** TASK PROMPT **
Using the listing below, report each line holding the string "handling".

-- DATA FOR THIS TASK follows --

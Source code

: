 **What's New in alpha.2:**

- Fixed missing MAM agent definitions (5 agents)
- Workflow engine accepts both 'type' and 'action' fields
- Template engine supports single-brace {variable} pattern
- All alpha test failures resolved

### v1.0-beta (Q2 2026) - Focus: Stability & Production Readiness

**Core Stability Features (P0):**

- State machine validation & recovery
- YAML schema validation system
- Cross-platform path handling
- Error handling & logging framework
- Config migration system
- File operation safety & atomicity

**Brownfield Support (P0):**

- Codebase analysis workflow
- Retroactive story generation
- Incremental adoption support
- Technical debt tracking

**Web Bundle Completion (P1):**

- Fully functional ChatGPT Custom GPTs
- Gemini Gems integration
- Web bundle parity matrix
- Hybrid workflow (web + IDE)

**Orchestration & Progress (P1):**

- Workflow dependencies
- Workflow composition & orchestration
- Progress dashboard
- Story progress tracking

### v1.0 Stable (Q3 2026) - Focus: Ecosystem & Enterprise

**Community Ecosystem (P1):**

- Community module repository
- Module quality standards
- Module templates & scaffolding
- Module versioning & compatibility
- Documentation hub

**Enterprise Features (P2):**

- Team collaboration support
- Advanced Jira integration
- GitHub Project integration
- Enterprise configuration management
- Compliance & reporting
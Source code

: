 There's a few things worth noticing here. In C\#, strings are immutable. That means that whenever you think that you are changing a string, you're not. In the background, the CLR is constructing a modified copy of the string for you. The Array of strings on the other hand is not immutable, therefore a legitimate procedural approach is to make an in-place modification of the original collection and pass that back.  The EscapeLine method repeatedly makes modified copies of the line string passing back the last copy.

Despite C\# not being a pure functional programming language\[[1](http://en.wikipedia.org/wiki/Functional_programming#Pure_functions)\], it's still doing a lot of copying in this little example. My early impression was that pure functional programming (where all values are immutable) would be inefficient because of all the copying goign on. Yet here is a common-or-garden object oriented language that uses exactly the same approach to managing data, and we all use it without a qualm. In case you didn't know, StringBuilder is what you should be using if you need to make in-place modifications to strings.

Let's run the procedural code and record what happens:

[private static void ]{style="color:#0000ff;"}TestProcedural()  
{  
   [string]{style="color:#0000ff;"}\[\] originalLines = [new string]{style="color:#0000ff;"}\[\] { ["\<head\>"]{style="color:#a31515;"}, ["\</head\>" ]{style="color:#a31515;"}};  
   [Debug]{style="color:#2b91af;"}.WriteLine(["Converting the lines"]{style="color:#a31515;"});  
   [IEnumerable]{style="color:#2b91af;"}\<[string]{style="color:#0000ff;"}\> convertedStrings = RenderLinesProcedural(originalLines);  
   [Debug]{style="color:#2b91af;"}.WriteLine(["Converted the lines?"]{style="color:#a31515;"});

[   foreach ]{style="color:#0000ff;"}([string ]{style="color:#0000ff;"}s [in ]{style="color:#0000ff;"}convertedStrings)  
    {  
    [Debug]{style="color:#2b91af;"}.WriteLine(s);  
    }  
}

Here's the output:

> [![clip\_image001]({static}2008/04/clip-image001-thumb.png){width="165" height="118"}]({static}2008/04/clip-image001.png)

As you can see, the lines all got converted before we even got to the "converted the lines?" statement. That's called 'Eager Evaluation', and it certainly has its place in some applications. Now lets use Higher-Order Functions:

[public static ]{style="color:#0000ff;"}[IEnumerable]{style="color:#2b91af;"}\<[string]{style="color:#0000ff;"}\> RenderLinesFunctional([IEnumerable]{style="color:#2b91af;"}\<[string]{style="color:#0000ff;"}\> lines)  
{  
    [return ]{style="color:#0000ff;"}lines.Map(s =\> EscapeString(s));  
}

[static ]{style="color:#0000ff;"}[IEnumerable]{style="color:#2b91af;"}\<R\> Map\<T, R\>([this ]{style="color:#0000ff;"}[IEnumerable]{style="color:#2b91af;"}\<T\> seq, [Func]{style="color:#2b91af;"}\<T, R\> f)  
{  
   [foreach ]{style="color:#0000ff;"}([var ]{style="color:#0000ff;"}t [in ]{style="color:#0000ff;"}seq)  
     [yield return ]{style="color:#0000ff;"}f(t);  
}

-- DATA FOR THIS TASK concluded --

** WRITTEN SOLUTION **
- Cross-platform path handling
- Error handling & logging framework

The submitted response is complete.